The Apache Spark framework uses a master-slave architecture that consists of a driver, which runs as a master node, and many executors that run across as worker nodes in the cluster. Apache Spark can be used for batch processing and real-time processing as well.

Reference:https://www.analyticsvidhya.com

Before understanding the Spark architecture let's understand the Applications of Spark Architecture which exists in the above diagram:

The Spark driver

The driver is the program or process responsible for coordinating the execution of the Spark application. It runs the main function and creates the SparkContext, which connects to the cluster manager.

The Spark executors

Executors are worker processes responsible for executing tasks in Spark applications. They are launched on worker nodes and communicate with the driver program and cluster manager. Executors run tasks concurrently and store data in memory or disk for caching and intermediate storage.

The cluster manager

The cluster manager is responsible for allocating resources and managing the cluster on which the Spark application runs. Spark supports various cluster managers like Apache Mesos, Hadoop YARN, and standalone cluster manager.

sparkContext

SparkContext is the entry point for any Spark functionality. It represents the connection to a Spark cluster and can be used to create RDDs (Resilient Distributed Datasets), accumulators, and broadcast variables. SparkContext also coordinates the execution of tasks.

Task

A task is the smallest unit of work in Spark, representing a unit of computation that can be performed on a single partition of data. The driver program divides the Spark job into tasks and assigns them to the executor nodes for execution.

Working Of Spark Architecture

When the Driver Program in the Apache Spark architecture executes, it calls the real program of an application and creates a SparkContext. SparkContext contains all of the basic functions. The Spark Driver includes several other components, including a DAG Scheduler, Task Scheduler, Backend Scheduler, and Block Manager, all of which are responsible for translating user-written code into jobs that are actually executed on the cluster. Spark Driver and SparkContext collectively watch over the job execution within the cluster

The Cluster Manager manages the execution of various jobs in the cluster. Spark Driver works in conjunction with the Cluster Manager to control the execution of various other jobs. The cluster Manager does the task of allocating resources for the job. Once the job has been broken down into smaller jobs, which are then distributed to worker nodes, SparkDriver will control the execution.
Many worker nodes can be used to process an RDD(Resilient Distributed Dataset) created in SparkContext, and the results can also be cached.

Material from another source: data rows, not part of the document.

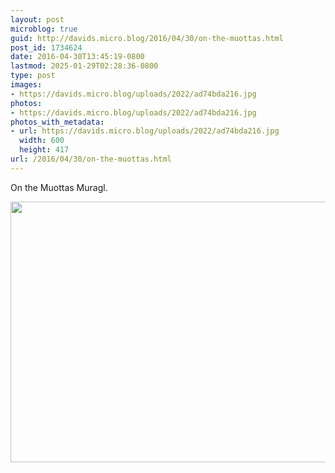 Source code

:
 ```yaml
---
layout: post
microblog: true
guid: http://davids.micro.blog/2016/04/30/on-the-muottas.html
post_id: 1734624
date: 2016-04-30T13:45:19-0800
lastmod: 2025-01-29T02:28:36-0800
type: post
images:
- https://davids.micro.blog/uploads/2022/ad74bda216.jpg
photos:
- https://davids.micro.blog/uploads/2022/ad74bda216.jpg
photos_with_metadata:
- url: https://davids.micro.blog/uploads/2022/ad74bda216.jpg
  width: 600
  height: 417
url: /2016/04/30/on-the-muottas.html
---
```

On the Muottas Muragl.

<img src="/uploads/2022/ad74bda216.jpg" width="600" height="417" alt="">
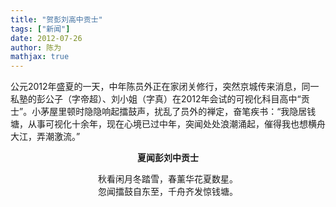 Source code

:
 ```yaml
---
title: "贺彭刘高中贡士"
tags: ["新闻"]
date: 2012-07-26
author: 陈为        
mathjax: true
---
```


公元2012年盛夏的一天，中年陈员外正在家闭关修行，突然京城传来消息，同一私塾的彭公子（字帝超）、刘小姐（字真）在2012年会试的可视化科目高中“贡士”。小茅屋里顿时隐隐响起擂鼓声，扰乱了员外的禅定，奋笔疾书：“我隐居钱塘，从事可视化十余年，现在心境已过中年，突闻处处浪潮涌起，催得我也想横舟大江，弄潮激流。”


**<center>夏闻彭刘中贡士</center>**

<center>秋看闲月冬踏雪，春薰华花夏数星。</center>

<center>忽闻擂鼓自东至，千舟齐发惊钱塘。</center> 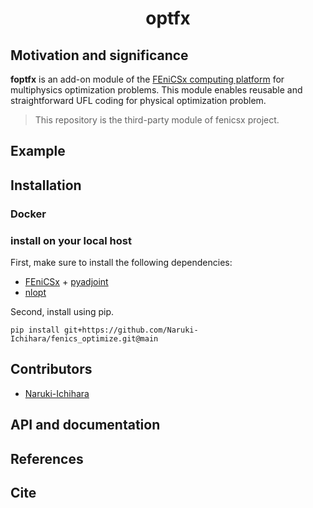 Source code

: <h1 align=center>optfx</a></h1>

<!-- # Short Description -->
<!-- # Badges -->

## Motivation and significance
**foptfx** is an add-on module of the [FEniCSx computing platform](https://fenicsproject.org/) for multiphysics optimization problems. 
This module enables reusable and straightforward UFL coding for physical optimization problem.

>This repository is the third-party module of fenicsx project.

## Example
## Installation
### Docker

### install on your local host
First, make sure to install the following dependencies:

* [FEniCSx](https://fenicsproject.org/) + [pyadjoint](https://github.com/dolfin-adjoint/pyadjoint)
* [nlopt](https://github.com/stevengj/nlopt/)

Second, install using pip.
```
pip install git+https://github.com/Naruki-Ichihara/fenics_optimize.git@main
```
## Contributors

- [Naruki-Ichihara](https://github.com/Naruki-Ichihara)

## API and documentation

## References
## Cite

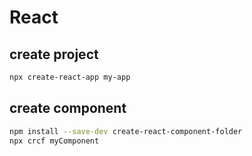 # React

## create project
```sh
npx create-react-app my-app
```

## create component
```sh
npm install --save-dev create-react-component-folder
npx crcf myComponent
```
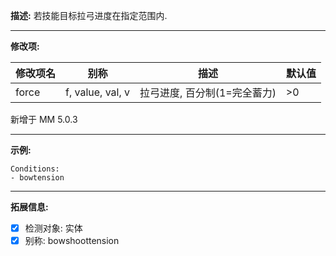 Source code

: **描述:** 若技能目标拉弓进度在指定范围内.

---

**修改项:**

| 修改项名  | 别称           | 描述                      | 默认值 |
| --------- | -------------- | ------------------------- | - |
| force | f, value, val, v | 拉弓进度, 百分制(1=完全蓄力) | >0 |

新增于 MM 5.0.3

---

**示例:**

```
Conditions:
- bowtension
```

---

**拓展信息:**

- [x] 检测对象: 实体
- [x] 别称: bowshoottension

The SparkContext receives task information from the Cluster Manager and enqueues it on worker nodes. The executor is in charge of carrying out these duties. The lifespan of executors is the same as that of the Spark Application. We can increase the number of workers if we want to improve the performance of the system. In this way, we can divide jobs into more coherent parts.

Two Main Abstractions of Apache Spark

Apache Spark has a well-defined layer architecture that is designed on two main abstractions:

  • Resilient Distributed Dataset (RDD): RDD is an immutable (read-only), fundamental collection of elements or items that can be operated on many devices at the same time (spark parallel processing). Each dataset in an RDD can be divided into logical portions, which are then executed on different nodes of a cluster.
  • Directed Acyclic Graph (DAG): DAG is the scheduling layer of the Apache Spark architecture that implements stage-oriented scheduling. Compared to MapReduce which creates a graph in two stages, Map and Reduce, Apache Spark can create DAGs that contain many stages.

Cluster Manager Types

The system currently supports several cluster managers:

  • Standalone — a simple cluster manager included with Spark that makes it easy to set up a cluster.
  • Apache Mesos — a general cluster manager that can also run Hadoop MapReduce and service applications.
  • Hadoop YARN — the resource manager in Hadoop 2.
  • Kubernetes — an open-source system for automating deployment, scaling, and management of containerized applications.

Execution Modes

Cluster mode

Cluster mode is probably the most common way of running Spark Applications. In cluster mode, a user submits a pre-compiled JAR, Python script, or R script to a cluster manager. The cluster manager then launches the driver process on a worker node inside the cluster, in addition to the executor processes. This means that the cluster manager is responsible for maintaining all Spark Application–related processes.

Client mode

Client mode is nearly the same as cluster mode except that the Spark driver remains on the client machine that submitted the application. This means that the client machine is responsible for maintaining the Spark driver process, and the cluster manager maintains the executor processes.

Local mode

Local mode is a significant departure from the previous two modes: it runs the entire Spark Application on a single machine. It achieves parallelism through threads on that single machine. This is a common way to learn Spark, test your applications, or experiment iteratively with local development.

Conclusion

We learned about the Apache Spark Architecture in order to understand how to build big data applications efficiently. They’re accessible and consist of components, which is very beneficial for cluster computing and big data technology. Spark calculates the desired outcomes in an easy way and is popular for batch processing.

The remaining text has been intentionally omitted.